Task to carry out >> Identify every line in the records below that contains the word "clone", and reproduce each one.

Data for review >>
════

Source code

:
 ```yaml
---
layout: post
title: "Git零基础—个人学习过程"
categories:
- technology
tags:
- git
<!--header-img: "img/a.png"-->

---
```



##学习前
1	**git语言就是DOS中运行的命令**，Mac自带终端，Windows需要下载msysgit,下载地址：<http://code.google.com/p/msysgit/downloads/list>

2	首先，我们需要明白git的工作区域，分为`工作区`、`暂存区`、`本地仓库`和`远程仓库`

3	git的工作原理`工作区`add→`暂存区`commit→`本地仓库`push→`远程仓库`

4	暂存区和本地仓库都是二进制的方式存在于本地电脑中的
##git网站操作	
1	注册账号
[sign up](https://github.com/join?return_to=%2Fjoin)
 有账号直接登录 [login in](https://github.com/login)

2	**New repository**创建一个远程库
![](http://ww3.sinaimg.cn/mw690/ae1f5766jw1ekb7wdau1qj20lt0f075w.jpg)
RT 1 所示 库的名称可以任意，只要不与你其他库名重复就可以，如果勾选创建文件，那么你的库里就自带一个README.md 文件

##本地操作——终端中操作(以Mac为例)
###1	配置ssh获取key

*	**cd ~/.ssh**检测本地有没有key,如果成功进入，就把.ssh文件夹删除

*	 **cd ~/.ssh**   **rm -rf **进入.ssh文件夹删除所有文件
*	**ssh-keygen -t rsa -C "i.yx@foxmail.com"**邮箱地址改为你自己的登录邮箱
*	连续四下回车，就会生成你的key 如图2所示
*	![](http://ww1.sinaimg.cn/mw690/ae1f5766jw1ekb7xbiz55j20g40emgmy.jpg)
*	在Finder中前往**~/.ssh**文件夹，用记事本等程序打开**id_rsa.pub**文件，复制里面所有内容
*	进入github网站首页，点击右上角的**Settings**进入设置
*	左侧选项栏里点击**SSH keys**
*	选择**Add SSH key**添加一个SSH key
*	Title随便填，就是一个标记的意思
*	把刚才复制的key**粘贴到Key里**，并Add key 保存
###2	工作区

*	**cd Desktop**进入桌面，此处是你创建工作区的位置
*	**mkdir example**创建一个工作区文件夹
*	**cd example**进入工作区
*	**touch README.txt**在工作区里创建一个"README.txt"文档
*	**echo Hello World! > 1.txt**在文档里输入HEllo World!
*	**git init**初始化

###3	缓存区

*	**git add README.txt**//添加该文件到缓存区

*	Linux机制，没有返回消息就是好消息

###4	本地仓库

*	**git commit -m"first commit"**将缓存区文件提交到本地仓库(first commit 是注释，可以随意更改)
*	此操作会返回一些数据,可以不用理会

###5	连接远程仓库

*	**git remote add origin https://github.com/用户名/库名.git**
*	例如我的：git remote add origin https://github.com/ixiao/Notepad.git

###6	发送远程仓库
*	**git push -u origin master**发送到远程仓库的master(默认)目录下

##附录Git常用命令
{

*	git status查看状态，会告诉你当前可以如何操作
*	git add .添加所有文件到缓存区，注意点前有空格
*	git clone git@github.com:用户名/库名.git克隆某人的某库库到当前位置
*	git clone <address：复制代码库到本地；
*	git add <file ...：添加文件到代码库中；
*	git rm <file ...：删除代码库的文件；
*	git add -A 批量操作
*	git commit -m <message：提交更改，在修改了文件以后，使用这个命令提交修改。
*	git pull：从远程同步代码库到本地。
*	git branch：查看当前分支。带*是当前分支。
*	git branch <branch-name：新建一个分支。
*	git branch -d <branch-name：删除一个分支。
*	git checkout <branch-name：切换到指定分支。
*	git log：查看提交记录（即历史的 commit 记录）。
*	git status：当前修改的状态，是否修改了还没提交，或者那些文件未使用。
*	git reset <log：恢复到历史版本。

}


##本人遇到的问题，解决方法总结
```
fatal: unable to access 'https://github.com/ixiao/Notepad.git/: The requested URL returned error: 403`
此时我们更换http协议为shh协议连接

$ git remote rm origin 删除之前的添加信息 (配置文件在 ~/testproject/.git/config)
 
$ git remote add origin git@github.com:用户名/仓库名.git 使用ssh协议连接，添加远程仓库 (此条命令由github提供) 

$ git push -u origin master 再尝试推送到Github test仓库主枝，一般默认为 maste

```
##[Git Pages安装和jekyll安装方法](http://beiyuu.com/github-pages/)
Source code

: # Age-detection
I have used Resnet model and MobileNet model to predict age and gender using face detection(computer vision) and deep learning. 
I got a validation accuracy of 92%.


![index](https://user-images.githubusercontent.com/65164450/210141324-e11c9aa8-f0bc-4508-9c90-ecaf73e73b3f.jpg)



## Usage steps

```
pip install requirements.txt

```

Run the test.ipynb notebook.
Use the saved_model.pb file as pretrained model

════

Output below >>
*	git clone git@github.com:用户名/库名.git克隆某人的某库库到当前位置
*	git clone <address：复制代码库到本地；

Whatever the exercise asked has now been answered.